→ **DESCRIPTION OF THE TASK**
The required result is each line of the entries below containing the string "Photogrammetry".

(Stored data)
<<<<

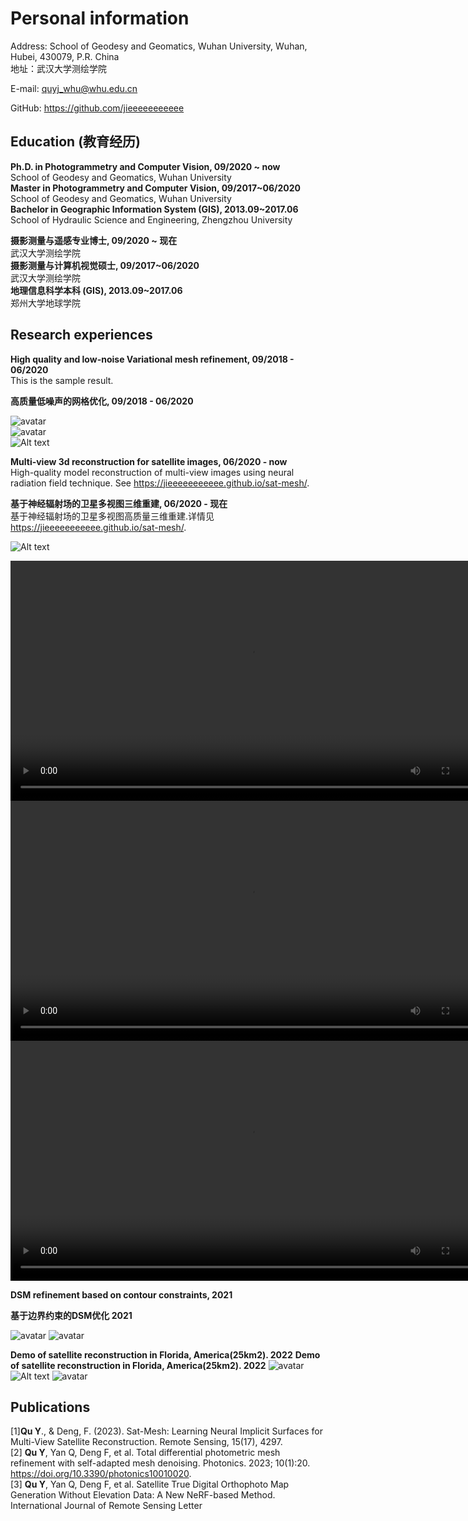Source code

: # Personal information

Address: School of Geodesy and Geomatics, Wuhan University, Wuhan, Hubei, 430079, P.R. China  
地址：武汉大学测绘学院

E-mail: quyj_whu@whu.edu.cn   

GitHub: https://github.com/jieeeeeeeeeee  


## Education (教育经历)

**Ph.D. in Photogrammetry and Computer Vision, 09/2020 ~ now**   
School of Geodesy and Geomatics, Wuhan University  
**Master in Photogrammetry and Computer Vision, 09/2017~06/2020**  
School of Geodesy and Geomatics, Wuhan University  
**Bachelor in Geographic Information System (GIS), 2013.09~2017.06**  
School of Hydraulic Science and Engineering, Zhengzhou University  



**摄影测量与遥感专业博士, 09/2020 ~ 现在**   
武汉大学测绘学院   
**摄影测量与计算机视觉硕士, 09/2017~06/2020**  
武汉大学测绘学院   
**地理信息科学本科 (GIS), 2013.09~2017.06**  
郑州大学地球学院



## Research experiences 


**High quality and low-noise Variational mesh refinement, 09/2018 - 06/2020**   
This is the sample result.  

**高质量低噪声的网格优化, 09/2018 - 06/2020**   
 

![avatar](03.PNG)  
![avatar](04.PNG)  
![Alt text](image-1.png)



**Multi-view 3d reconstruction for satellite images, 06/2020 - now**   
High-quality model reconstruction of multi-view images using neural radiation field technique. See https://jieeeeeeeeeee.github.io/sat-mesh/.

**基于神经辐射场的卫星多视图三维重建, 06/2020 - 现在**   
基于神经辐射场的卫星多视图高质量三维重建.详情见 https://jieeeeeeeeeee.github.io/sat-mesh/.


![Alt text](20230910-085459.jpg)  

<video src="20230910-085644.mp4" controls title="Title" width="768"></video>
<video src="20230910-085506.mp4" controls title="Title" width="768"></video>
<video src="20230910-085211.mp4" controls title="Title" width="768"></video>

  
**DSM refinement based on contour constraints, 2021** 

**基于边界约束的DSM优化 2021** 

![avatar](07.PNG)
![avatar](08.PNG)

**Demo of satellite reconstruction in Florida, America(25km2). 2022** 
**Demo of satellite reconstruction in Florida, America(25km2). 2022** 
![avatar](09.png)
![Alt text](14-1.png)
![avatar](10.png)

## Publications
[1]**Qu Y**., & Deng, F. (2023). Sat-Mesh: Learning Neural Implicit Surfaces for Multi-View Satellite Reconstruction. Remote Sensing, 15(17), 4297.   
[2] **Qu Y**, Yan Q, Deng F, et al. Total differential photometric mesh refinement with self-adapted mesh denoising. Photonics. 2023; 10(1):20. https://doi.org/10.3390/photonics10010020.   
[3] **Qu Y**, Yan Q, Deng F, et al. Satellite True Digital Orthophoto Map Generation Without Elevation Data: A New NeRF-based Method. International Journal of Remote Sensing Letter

>>>>
<<<<

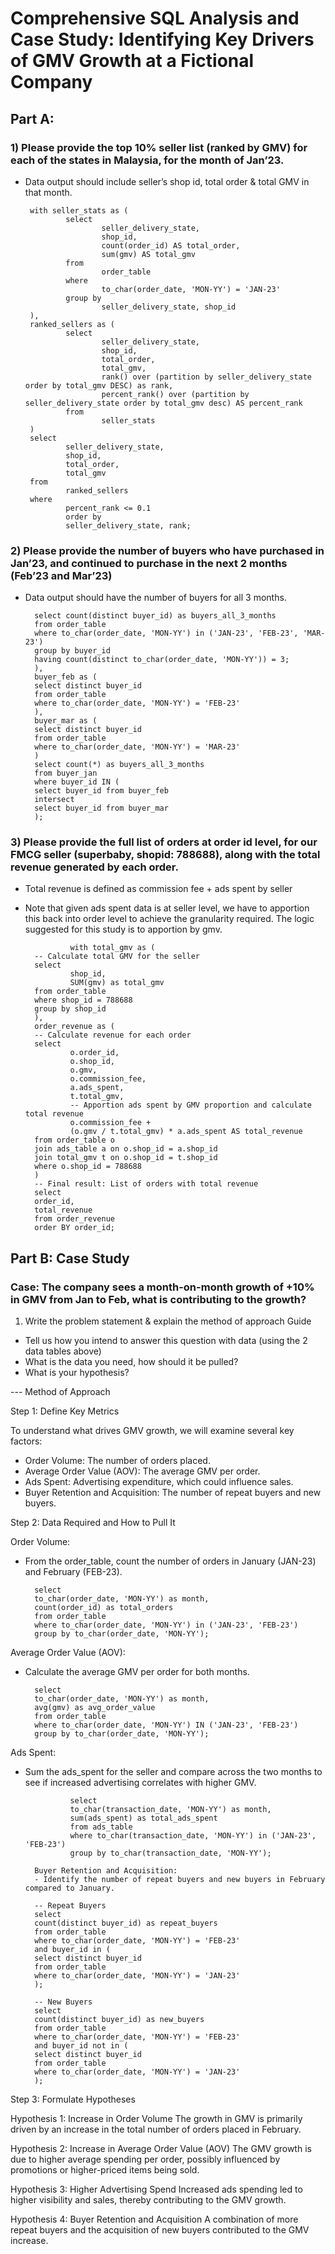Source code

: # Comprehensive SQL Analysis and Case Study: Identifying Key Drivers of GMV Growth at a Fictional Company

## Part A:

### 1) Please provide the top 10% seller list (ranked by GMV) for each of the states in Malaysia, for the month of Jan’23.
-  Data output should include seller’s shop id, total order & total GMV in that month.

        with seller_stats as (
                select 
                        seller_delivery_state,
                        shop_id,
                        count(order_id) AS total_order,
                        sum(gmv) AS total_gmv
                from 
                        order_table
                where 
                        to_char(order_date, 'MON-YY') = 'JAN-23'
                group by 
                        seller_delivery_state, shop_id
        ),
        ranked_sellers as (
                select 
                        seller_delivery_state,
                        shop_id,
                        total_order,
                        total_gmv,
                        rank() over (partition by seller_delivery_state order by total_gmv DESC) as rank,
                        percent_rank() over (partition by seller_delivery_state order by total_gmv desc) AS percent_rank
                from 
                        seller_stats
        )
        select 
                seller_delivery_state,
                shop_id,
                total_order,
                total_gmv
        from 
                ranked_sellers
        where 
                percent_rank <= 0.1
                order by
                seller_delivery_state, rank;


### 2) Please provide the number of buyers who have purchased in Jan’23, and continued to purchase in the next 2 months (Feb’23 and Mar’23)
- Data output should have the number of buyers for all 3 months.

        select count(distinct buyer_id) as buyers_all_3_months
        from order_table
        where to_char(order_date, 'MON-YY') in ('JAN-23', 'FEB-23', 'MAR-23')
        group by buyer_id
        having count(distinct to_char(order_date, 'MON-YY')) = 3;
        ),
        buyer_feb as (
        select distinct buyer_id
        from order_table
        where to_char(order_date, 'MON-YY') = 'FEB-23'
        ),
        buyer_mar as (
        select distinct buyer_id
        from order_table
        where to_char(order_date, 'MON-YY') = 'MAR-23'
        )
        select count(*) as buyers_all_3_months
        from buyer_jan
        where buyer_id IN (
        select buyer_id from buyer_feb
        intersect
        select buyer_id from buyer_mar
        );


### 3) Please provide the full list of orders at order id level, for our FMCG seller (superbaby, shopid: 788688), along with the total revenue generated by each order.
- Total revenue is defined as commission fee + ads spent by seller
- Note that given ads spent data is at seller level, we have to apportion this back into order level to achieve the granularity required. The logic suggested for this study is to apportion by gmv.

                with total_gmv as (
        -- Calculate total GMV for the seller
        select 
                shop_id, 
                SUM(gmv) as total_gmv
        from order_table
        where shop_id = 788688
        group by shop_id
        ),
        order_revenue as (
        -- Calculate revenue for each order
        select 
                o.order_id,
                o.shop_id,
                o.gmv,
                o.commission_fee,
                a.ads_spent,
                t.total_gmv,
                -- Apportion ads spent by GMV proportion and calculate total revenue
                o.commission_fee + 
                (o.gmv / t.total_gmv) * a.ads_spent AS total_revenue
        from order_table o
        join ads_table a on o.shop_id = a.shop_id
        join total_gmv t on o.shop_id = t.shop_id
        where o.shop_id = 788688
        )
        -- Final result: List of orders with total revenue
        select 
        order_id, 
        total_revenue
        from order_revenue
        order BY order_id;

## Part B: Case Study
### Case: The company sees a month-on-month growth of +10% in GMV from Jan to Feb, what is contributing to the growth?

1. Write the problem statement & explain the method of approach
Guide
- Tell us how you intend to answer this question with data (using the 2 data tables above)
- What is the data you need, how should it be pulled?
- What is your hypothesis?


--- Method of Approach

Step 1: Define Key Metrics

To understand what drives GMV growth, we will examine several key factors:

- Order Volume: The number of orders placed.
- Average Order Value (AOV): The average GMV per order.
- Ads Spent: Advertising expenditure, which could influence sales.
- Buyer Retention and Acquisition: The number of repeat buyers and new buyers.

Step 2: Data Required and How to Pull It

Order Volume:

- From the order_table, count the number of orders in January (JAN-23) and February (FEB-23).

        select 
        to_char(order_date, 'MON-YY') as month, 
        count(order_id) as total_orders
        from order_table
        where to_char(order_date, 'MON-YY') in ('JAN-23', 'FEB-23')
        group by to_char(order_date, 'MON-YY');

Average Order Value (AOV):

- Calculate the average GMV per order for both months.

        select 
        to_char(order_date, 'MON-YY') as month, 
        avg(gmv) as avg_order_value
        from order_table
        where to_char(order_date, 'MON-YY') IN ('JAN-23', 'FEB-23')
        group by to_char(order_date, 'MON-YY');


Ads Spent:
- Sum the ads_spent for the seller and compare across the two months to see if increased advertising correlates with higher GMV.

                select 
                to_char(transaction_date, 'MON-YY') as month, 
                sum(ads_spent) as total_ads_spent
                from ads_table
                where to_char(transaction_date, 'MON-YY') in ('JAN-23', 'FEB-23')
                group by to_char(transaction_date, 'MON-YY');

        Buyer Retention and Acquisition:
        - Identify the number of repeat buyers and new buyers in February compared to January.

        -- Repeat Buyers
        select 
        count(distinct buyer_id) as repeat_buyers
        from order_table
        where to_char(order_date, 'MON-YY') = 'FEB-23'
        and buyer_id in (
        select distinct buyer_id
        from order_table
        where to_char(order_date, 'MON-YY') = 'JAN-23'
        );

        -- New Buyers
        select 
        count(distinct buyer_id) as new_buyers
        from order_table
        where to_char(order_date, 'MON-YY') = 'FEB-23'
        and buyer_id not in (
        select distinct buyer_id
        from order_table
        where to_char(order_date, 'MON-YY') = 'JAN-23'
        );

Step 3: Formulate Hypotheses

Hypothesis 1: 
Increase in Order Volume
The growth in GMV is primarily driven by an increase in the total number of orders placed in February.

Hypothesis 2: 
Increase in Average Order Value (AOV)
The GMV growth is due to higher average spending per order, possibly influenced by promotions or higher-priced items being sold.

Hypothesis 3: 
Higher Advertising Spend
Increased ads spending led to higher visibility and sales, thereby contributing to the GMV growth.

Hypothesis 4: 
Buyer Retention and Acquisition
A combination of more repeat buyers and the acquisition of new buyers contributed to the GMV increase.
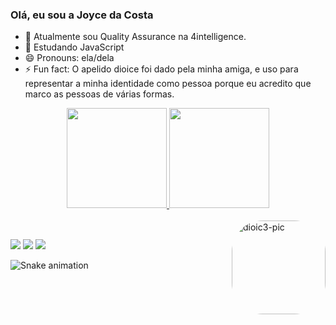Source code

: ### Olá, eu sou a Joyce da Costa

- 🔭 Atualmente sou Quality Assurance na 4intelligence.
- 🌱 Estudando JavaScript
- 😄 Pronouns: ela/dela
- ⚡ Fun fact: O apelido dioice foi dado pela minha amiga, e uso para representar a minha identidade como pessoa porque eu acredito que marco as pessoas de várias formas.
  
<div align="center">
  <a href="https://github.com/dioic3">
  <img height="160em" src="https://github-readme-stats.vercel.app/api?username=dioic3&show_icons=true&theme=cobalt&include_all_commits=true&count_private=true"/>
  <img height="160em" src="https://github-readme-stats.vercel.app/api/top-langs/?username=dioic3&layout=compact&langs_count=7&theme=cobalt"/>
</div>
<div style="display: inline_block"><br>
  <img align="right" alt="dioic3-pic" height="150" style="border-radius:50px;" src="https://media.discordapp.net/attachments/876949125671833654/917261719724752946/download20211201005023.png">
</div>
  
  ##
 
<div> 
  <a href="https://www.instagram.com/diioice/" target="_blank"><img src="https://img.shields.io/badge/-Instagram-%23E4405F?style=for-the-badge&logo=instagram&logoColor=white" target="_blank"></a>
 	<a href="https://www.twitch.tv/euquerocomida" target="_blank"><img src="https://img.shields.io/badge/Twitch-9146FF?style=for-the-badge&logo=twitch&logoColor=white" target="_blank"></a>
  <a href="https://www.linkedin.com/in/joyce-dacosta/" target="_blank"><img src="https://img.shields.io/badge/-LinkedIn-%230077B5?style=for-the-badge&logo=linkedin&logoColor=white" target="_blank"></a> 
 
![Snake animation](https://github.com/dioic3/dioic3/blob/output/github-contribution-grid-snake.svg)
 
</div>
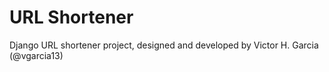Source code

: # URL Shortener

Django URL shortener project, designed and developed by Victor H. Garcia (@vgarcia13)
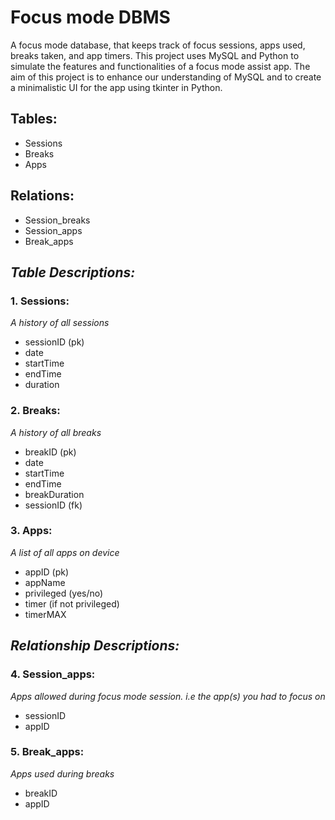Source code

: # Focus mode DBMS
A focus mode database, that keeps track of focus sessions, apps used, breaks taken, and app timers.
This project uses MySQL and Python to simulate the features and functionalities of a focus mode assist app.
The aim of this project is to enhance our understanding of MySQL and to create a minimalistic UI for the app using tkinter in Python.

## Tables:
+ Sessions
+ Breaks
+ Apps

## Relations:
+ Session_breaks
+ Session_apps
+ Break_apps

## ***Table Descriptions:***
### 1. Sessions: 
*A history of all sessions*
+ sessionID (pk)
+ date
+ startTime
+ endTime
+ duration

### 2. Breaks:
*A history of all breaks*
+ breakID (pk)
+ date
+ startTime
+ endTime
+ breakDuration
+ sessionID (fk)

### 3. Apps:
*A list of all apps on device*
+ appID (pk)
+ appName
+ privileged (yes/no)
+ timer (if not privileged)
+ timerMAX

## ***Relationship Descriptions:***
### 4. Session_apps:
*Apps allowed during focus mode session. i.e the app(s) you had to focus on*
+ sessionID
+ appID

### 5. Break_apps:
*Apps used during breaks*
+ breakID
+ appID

>>>>

→ **ANSWER SPACE**
**Ph.D. in Photogrammetry and Computer Vision, 09/2020 ~ now**   
**Master in Photogrammetry and Computer Vision, 09/2017~06/2020**  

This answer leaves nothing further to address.